Rev 3894: Some testing to see if we can decrease the peak memory consumption a bit. in http://bzr.arbash-meinel.com/branches/bzr/brisbane/refcycles
John Arbash Meinel
john at arbash-meinel.com
Fri Mar 20 15:03:55 GMT 2009
At http://bzr.arbash-meinel.com/branches/bzr/brisbane/refcycles
------------------------------------------------------------
revno: 3894
revision-id: john at arbash-meinel.com-20090320150205-kcmh70biyo76p0kn
parent: john at arbash-meinel.com-20090320032107-bm9wg421rtcacy5i
committer: John Arbash Meinel <john at arbash-meinel.com>
branch nick: refcycles
timestamp: Fri 2009-03-20 10:02:05 -0500
message:
Some testing to see if we can decrease the peak memory consumption a bit.
It looks like we can, just need some more perf, etc.
-------------- next part --------------
=== modified file 'bzrlib/groupcompress.py'
--- a/bzrlib/groupcompress.py 2009-03-19 03:06:02 +0000
+++ b/bzrlib/groupcompress.py 2009-03-20 15:02:05 +0000
@@ -339,6 +339,8 @@
:param sha1: TODO (should we validate only when sha1 is supplied?)
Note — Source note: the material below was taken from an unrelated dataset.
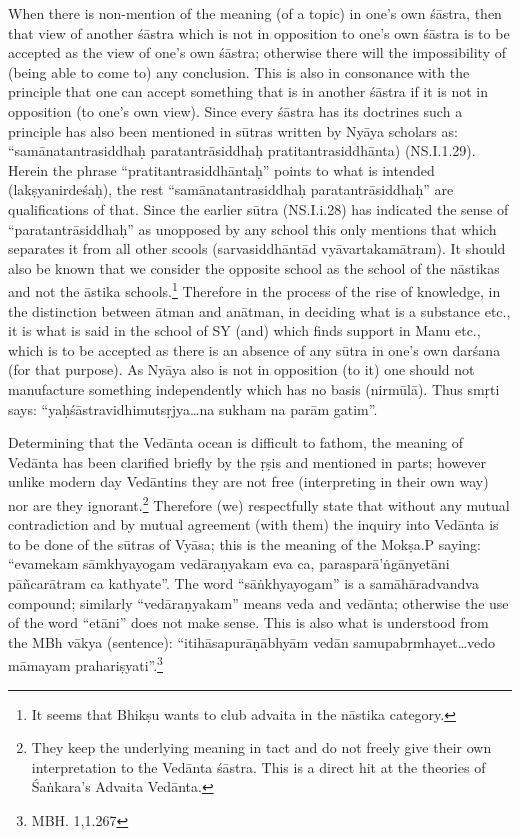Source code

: When there is non-mention of the meaning (of a topic) in one’s own śāstra, then that view of another śāstra which is not in opposition to one’s own śāstra is to be accepted as the view of one’s own śāstra; otherwise there will the impossibility of (being able to come to) any conclusion. This is also in consonance with the principle that one can accept something that is in another śāstra if it is not in opposition (to one’s own view). Since every śāstra has its doctrines such a principle has also been mentioned in sūtras written by Nyāya scholars as: “samānatantrasiddhaḥ paratantrāsiddhaḥ pratitantrasiddhānta) (NS.I.1.29). Herein the phrase “pratitantrasiddhāntaḥ” points to what is intended (lakṣyanirdeśaḥ), the rest “samānatantrasiddhaḥ paratantrāsiddhaḥ” are qualifications of that. Since the earlier sūtra (NS.I.i.28) has indicated the sense of “paratantrāsiddhaḥ” as unopposed by any school this only mentions that which separates it from all other scools (sarvasiddhāntād vyāvartakamātram). It should also be known that we consider the opposite school as the school of the nāstikas and not the āstika schools.\footnote{It seems that Bhikṣu wants to club advaita in the nāstika category.} Therefore in the process of the rise of knowledge, in the distinction between ātman and anātman, in deciding what is a substance etc., it is what is said in the school of SY (and) which finds support in Manu etc., which is to be accepted as there is an absence of any sūtra in one’s own darśana  (for that purpose).  As Nyāya also is not in opposition (to it) one should not manufacture something independently which has no basis (nirmūlā). Thus smṛti says: “yaḥśāstravidhimutsṛjya…na sukham na parām gatim”.  

Determining that the Vedānta ocean is difficult to fathom, the meaning of Vedānta has been clarified briefly by the ṛṣis and mentioned in parts; however unlike modern day Vedāntins they are not free (interpreting in their own way) nor are they ignorant.\footnote{They keep the underlying meaning in tact and do not freely give their own interpretation to the Vedānta śāstra. This is a direct hit at the theories of Śaṅkara’s Advaita Vedānta.} Therefore (we) respectfully state that without any mutual contradiction and by mutual agreement (with them) the inquiry into Vedānta is to be done of the sūtras of Vyāsa; this is the meaning of the Mokṣa.P saying: “evamekam sāmkhyayogam vedāraṇyakam eva ca, parasparā’ṅgānyetāni pāñcarātram ca kathyate”. The word “sāṅkhyayogam” is a samāhāradvan\-dva compound; similarly “vedāraṇyakam” means veda and vedānta; otherwise the use of the word “etāni” does not make sense. This is also what is understood from the MBh vākya (sentence): “itihāsapurāṇābhyām vedān samupabṛmhayet…vedo māmayam prahariṣyati”.\footnote{MBH. 1,1.267}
:return: The bytes for the content
"""
+ if start == end == 0:
+ return None, ''
# Make sure we have enough bytes for this record
# TODO: if we didn't want to track the end of this entry, we could
# _ensure_content(start+enough_bytes_for_type_and_length), and
@@ -494,6 +496,7 @@
# get_bytes_as call? After Manager.get_record_stream() returns
# the object?
self._manager = manager
+ self._bytes = None
self.storage_kind = 'groupcompress-block'
if not first:
self.storage_kind = 'groupcompress-block-ref'
@@ -512,14 +515,19 @@
return self._manager._wire_bytes()
else:
return ''
+ self._manager = None # safe?
if storage_kind in ('fulltext', 'chunked'):
- self._manager._prepare_for_extract()
- block = self._manager._block
- _, bytes = block.extract(self.key, self._start, self._end)
+ if self._bytes is None:
+ # Grab the raw bytes for this entry, and break the ref-cycle
+ self._manager._prepare_for_extract()
+ block = self._manager._block
+ _, bytes = block.extract(self.key, self._start, self._end)
+ self._bytes = bytes
+ self._manager = None
if storage_kind == 'fulltext':
- return bytes
+ return self._bytes
else:
- return [bytes]
+ return [self._bytes]
raise errors.UnavailableRepresentation(self.key, storage_kind,
self.storage_kind)
@@ -1298,6 +1306,8 @@
for key in missing:
yield AbsentContentFactory(key)
manager = None
+ last_block = None
+ last_memo = None
# TODO: This works fairly well at batching up existing groups into a
# streamable format, and possibly allowing for taking one big
# group and splitting it when it isn't fully utilized.
@@ -1321,7 +1331,13 @@
yield FulltextContentFactory(key, parents, sha1, bytes)
else:
index_memo, _, parents, (method, _) = locations[key]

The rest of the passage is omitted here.